### PROBLEM REQUIREMENTS
Check each line of the entries. Copy the ones that contain the string "Haar".

### INPUT FOR THIS TASK
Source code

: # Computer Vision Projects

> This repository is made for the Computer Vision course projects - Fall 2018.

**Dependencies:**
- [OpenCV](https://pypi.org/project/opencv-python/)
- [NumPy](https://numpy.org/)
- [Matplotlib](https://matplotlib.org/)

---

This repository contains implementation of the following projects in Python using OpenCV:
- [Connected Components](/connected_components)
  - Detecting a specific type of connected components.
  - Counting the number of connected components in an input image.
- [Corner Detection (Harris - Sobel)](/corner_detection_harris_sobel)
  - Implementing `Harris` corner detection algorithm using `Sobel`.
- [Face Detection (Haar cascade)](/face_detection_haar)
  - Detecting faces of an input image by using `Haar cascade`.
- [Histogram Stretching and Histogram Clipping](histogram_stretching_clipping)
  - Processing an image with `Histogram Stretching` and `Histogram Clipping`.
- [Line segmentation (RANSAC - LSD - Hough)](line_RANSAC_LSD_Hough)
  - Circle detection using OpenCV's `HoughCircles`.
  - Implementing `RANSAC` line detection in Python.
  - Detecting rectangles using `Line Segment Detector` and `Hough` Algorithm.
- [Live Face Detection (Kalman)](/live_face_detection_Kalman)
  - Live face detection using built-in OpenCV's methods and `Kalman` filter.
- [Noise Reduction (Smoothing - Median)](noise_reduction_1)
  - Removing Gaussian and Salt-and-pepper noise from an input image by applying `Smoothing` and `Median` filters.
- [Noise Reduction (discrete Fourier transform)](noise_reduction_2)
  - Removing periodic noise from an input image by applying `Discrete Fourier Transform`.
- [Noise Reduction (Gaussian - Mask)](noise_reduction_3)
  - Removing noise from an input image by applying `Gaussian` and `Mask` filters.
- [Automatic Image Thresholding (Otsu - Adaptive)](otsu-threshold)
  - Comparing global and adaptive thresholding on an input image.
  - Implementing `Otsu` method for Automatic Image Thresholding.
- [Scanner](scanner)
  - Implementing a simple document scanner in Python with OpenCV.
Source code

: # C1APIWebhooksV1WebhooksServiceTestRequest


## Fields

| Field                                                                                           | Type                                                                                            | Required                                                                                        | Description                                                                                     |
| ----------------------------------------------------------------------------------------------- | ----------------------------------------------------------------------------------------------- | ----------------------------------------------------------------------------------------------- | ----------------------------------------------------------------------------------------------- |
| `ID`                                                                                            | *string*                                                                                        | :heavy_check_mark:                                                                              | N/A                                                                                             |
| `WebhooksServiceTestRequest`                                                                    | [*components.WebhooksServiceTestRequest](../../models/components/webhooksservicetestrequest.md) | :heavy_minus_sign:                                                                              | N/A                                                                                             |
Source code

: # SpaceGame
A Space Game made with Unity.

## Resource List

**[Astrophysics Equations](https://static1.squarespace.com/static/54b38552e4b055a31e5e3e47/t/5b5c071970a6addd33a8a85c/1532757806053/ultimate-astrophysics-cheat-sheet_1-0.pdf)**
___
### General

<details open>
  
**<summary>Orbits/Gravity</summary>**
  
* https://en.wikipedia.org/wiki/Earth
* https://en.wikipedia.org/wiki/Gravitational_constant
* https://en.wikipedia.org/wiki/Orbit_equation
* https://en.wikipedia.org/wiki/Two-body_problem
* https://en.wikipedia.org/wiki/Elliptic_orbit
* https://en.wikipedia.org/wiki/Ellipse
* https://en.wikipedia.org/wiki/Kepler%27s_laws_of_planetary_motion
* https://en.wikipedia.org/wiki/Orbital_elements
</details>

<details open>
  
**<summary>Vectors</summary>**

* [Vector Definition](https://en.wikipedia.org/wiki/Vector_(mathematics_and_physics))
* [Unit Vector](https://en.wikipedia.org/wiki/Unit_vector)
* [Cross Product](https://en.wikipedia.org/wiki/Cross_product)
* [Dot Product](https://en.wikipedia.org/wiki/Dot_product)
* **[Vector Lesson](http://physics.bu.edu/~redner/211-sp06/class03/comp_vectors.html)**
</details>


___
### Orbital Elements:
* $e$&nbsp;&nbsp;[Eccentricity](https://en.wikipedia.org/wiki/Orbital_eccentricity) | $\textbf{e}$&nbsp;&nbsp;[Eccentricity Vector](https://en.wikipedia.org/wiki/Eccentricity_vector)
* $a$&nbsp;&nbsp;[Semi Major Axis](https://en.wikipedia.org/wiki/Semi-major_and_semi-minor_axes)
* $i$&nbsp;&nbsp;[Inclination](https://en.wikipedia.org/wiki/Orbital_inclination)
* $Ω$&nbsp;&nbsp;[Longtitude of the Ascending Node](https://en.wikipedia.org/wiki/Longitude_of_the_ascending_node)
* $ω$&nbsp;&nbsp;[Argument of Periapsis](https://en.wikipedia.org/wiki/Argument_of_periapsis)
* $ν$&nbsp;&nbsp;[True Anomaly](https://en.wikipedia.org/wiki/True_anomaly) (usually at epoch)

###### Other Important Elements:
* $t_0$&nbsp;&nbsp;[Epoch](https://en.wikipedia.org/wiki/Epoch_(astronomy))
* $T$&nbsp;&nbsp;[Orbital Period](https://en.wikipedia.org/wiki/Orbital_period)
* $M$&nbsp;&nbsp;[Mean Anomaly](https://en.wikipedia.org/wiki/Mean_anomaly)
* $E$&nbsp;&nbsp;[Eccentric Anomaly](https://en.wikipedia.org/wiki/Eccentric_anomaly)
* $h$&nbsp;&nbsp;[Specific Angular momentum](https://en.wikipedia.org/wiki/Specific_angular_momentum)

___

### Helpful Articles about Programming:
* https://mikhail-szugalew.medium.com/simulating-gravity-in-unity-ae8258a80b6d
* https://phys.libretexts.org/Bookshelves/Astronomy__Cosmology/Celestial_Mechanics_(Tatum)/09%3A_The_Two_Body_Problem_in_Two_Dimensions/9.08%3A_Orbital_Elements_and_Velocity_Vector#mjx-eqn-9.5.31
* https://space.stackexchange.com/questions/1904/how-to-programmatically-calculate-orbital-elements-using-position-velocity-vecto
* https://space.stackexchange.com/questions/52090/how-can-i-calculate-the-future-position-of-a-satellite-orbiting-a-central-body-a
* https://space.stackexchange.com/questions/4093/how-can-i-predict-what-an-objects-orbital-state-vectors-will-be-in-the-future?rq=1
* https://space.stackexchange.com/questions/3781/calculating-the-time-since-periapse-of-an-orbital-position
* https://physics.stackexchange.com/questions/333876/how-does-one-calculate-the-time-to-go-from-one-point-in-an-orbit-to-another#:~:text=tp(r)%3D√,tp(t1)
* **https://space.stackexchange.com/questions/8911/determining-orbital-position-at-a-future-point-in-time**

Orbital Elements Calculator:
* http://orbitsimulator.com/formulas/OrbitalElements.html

### WORKED SOLUTION
- [Face Detection (Haar cascade)](/face_detection_haar)
  - Detecting faces of an input image by using `Haar cascade`.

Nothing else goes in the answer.